UNEP imports 99 electric bikes for low-emission transport pilot in Kenya

Kenya in her updated Nationally Determined Contribution has committed to reducing greenhouse gas emissions by 32% by 2030

A public-private sector electric mobility pilot project is set to start in the country following the shipping of 99 motorbikes. United Nations Environment Programme head of sustainable mobility Rob de Jong has confirmed that the motorbikes are already in Kenya.

“Excited to announce that 99 electric motorbikes have arrived in Kenya and are soon to be distributed across the region to start the first-ever public-private sector electric mobility pilot projects in the region, ushering in East Africa’s EV revolution,” he said.

Unep’s Sustainable Mobility Unit management officer David Rubia said they are partnering with several entities to pilot the electric motorbikes.
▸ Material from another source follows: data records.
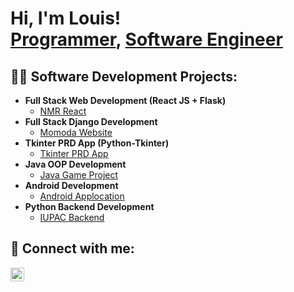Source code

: <h1>Hi, I'm Louis! <br/><a href="https://github.com/louisadouli">Programmer</a>, <a href="https://www.linkedin.com/in/louisadouli/">Software Engineer</a>

<h2>👨‍💻 Software Development Projects:</h2>

- <b>Full Stack Web Development (React JS + Flask)</b>
  - [NMR React](https://github.com/louisadouli/nmr_react)
- <b>Full Stack Django Development</b>
  - [Momoda Website](https://github.com/louisadouli/momoda_django)
- <b>Tkinter PRD App (Python-Tkinter) </b>
  - [Tkinter PRD App](https://github.com/miladNemati-1/tkinter_prd_app)
- <b>Java OOP Development</b>
  - [Java Game Project](https://github.com/louisadouli/java_game_project)
- <b>Android Development</b>
  - [Android Applocation](https://github.com/louisadouli/android_duress)
- <b>Python Backend Development</b>
  - [IUPAC Backend](https://github.com/louisadouli/iupac_database_backend)



<h2> 🤳 Connect with me:</h2>


[<img align="left" alt="JoshMadakor | LinkedIn" width="22px" src="https://cdn.jsdelivr.net/npm/simple-icons@v3/icons/linkedin.svg" />][linkedin]



[linkedin]: https://linkedin.com/in/louisadouli

<!--
**louisadouli/louisadouli** is a ✨ _special_ ✨ repository because its `README.md` (this file) appears on your GitHub profile.

Here are some ideas to get you started:

- 🔭 I’m currently working on ...
- 🌱 I’m currently learning ...
- 👯 I’m looking to collaborate on ...
- 🤔 I’m looking for help with ...
- 💬 Ask me about ...
- 📫 How to reach me: ...
- 😄 Pronouns: ...
- ⚡ Fun fact: ...
-->
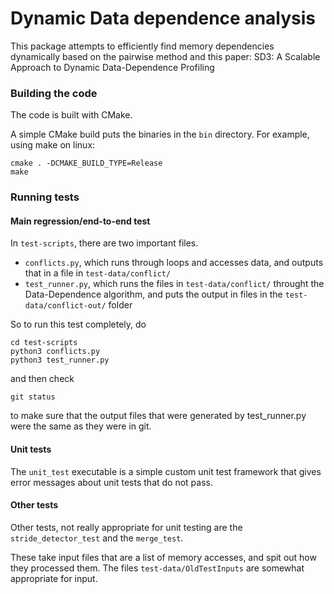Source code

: # Dynamic Data dependence analysis

This package attempts to efficiently find memory dependencies dynamically based
on the pairwise method and this paper: SD3: A Scalable Approach to Dynamic Data-Dependence Profiling

### Building the code

The code is built with CMake.

A simple CMake build puts the binaries in the `bin` directory. For example, using make on linux:

    cmake . -DCMAKE_BUILD_TYPE=Release
    make

### Running tests


#### Main regression/end-to-end test

In `test-scripts`, there are two important files.

* `conflicts.py`, which runs through loops and accesses data, and outputs that in a file in `test-data/conflict/`
* `test_runner.py`, which runs the files in `test-data/conflict/` throught the Data-Dependence algorithm, and puts the output in files in the `test-data/conflict-out/` folder

So to run this test completely, do

    cd test-scripts
    python3 conflicts.py
    python3 test_runner.py

and then check

    git status

to make sure that the output files that were generated by test_runner.py were the same as they were in git.

#### Unit tests

The `unit_test` executable is a simple custom unit test framework that
gives error messages about unit tests that do not pass.

#### Other tests

Other tests, not really appropriate for unit testing are the `stride_detector_test`
and the `merge_test`.

These take input files that are a list of memory accesses, and spit out how they processed them. The files `test-data/OldTestInputs` are somewhat appropriate for input.
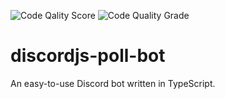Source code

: ![Code Qality Score](https://www.code-inspector.com/project/27735/score/svg) ![Code Quality Grade](https://www.code-inspector.com/project/27735/status/svg)

# discordjs-poll-bot
An easy-to-use Discord bot written in TypeScript.
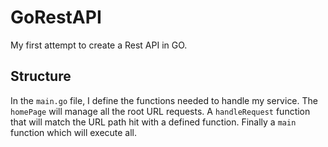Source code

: # GoRestAPI
My first attempt to create a Rest API in GO.


## Structure

In the `main.go` file, I define the functions needed to handle my service.
The `homePage` will manage all the root URL requests. A `handleRequest` function that will match the URL path hit with a defined function. Finally a `main` function which will execute all.
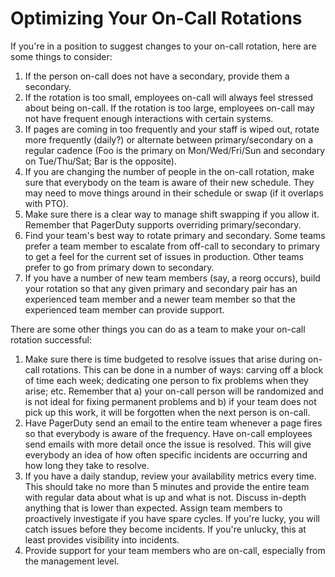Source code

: # Optimizing Your On-Call Rotations

If you're in a position to suggest changes to your on-call rotation, here are some things to consider:

1. If the person on-call does not have a secondary, provide them a secondary.
2. If the rotation is too small, employees on-call will always feel stressed about being on-call. If the rotation is too large, employees on-call may not have frequent enough interactions with certain systems.
3. If pages are coming in too frequently and your staff is wiped out, rotate more frequently (daily?) or alternate between primary/secondary on a regular cadence (Foo is the primary on Mon/Wed/Fri/Sun and secondary on Tue/Thu/Sat; Bar is the opposite).
4. If you are changing the number of people in the on-call rotation, make sure that everybody on the team is aware of their new schedule. They may need to move things around in their schedule or swap (if it overlaps with PTO).
5. Make sure there is a clear way to manage shift swapping if you allow it. Remember that PagerDuty supports overriding primary/secondary.
6. Find your team's best way to rotate primary and secondary. Some teams prefer a team member to escalate from off-call to secondary to primary to get a feel for the current set of issues in production. Other teams prefer to go from primary down to secondary.
7. If you have a number of new team members (say, a reorg occurs), build your rotation so that any given primary and secondary pair has an experienced team member and a newer team member so that the experienced team member can provide support.

There are some other things you can do as a team to make your on-call rotation successful:

1. Make sure there is time budgeted to resolve issues that arise during on-call rotations. This can be done in a number of ways: carving off a block of time each week; dedicating one person to fix problems when they arise; etc. Remember that a) your on-call person will be randomized and is not ideal for fixing permanent problems and b) if your team does not pick up this work, it will be forgotten when the next person is on-call.
2. Have PagerDuty send an email to the entire team whenever a page fires so that everybody is aware of the frequency. Have on-call employees send emails with more detail once the issue is resolved. This will give everybody an idea of how often specific incidents are occurring and how long they take to resolve.
3. If you have a daily standup, review your availability metrics every time. This should take no more than 5 minutes and provide the entire team with regular data about what is up and what is not. Discuss in-depth anything that is lower than expected. Assign team members to proactively investigate if you have spare cycles. If you're lucky, you will catch issues before they become incidents. If you're unlucky, this at least provides visibility into incidents.
4. Provide support for your team members who are on-call, especially from the management level.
These are the Kisumu county government, Kenya Power, Karura Forest Association, Powerhive, and Sustainable Transport Africa.

“The purpose of the pilot is to evaluate various aspects of electric motorbike operation so as to help policymakers develop the right policy framework to see to a sustainable shift to low emissions electric mobility in Kenya, starting with two and three-wheelers,” he said.
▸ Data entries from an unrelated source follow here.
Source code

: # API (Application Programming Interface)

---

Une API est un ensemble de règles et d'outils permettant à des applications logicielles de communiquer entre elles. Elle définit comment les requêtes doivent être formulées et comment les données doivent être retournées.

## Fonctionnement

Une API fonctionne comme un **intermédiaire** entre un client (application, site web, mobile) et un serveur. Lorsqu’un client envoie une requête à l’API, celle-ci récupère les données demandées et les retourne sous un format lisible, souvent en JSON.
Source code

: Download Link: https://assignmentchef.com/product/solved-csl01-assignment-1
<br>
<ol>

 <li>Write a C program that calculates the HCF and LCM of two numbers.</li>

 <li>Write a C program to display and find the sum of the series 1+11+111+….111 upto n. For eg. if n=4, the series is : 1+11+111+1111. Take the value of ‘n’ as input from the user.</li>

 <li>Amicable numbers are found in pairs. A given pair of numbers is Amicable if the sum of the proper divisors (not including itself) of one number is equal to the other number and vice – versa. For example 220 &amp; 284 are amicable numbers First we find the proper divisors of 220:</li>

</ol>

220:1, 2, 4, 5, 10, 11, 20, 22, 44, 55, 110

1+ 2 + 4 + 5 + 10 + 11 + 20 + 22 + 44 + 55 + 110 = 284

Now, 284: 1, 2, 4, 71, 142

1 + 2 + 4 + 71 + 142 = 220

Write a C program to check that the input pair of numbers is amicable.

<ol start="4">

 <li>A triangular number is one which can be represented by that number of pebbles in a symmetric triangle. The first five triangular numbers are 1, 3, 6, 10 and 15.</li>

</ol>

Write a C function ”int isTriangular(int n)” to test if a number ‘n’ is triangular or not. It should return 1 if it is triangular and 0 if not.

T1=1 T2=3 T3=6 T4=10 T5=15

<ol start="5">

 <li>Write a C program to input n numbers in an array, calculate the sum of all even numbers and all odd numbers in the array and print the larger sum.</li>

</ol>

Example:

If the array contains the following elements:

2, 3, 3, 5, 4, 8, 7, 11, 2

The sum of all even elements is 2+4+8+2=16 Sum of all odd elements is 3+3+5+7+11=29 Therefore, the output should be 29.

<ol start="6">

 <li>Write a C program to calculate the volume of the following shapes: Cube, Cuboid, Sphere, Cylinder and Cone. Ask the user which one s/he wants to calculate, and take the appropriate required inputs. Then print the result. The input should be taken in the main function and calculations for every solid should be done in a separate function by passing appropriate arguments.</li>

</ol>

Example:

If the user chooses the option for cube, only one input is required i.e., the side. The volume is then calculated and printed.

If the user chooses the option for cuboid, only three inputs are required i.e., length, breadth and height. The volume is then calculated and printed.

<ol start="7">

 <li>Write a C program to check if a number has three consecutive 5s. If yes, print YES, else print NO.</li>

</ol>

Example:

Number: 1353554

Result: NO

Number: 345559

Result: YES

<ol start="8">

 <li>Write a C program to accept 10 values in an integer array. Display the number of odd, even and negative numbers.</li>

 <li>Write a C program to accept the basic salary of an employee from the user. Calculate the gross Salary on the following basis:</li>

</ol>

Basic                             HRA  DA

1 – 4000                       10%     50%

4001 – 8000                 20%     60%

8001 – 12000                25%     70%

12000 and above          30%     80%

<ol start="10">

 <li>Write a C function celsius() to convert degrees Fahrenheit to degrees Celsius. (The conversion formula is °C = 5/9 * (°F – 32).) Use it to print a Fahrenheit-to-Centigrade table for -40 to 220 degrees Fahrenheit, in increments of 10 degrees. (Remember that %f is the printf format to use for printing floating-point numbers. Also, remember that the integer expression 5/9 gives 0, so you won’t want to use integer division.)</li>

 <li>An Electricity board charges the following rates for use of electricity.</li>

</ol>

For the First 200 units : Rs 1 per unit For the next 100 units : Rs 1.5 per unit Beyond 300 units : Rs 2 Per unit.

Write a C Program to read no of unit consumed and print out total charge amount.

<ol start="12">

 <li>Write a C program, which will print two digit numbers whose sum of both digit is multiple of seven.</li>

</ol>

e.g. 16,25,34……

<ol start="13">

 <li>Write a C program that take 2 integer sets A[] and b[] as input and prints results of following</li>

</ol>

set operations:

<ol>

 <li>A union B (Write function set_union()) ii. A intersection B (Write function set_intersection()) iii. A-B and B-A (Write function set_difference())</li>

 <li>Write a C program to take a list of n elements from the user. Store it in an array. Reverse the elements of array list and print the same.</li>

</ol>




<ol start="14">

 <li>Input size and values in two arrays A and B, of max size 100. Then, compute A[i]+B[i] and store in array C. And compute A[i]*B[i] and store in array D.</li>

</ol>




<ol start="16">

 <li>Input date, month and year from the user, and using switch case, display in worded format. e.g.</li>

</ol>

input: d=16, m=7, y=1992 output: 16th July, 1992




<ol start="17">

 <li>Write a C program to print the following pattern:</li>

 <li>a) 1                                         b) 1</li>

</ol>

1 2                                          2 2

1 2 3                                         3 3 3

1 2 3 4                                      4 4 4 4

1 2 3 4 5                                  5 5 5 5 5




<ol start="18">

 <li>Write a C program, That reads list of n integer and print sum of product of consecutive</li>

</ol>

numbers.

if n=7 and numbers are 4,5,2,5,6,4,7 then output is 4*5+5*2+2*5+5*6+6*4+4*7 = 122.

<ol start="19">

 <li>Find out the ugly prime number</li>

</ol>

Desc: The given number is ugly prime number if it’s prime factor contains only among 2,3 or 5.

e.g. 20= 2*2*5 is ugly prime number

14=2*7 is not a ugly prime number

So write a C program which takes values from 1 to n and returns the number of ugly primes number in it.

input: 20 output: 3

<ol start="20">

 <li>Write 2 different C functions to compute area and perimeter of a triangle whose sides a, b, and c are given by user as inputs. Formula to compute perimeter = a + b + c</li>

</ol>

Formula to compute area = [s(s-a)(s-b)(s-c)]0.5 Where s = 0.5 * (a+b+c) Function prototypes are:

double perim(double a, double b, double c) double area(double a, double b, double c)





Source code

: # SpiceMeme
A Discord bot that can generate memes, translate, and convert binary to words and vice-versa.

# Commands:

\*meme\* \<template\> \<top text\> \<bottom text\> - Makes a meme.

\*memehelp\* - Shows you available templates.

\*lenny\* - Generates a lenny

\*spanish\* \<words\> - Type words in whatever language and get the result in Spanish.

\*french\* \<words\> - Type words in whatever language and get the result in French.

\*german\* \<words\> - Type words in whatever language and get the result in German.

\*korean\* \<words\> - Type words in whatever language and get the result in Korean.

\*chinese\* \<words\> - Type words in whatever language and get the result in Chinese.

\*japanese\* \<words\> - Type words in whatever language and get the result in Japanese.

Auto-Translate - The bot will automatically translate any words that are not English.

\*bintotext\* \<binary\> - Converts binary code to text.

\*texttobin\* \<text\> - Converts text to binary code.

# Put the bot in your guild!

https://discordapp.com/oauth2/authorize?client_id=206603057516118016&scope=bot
Kenya in her updated Nationally Determined Contribution has committed to reducing greenhouse gas emissions by 32% by 2030. Rubia said Unep has several initiatives for the uptake of sustainable mobility in Nairobi in general, some ongoing, some concluded.

He said Unep supported the development of a Non-Motorised Transport policy for Nairobi. He added that, the policy requires 20% of investment in transport to be targeted towards NMT infrastructure to increase safety and access.

“UNEP supported the elimination of lead from petrol in Kenya which has reduced blood lead poisoning in children which affects brain development. We are working on doing the same for paints and solvents,” he stated

According to Rubia Unep has supported the reduction of sulphur content in diesel in all of East Africa. This transition resulted in the implementation of standards allowing a maximum sulphur content of 50 ppm in diesel and 150 ppm in gasoline.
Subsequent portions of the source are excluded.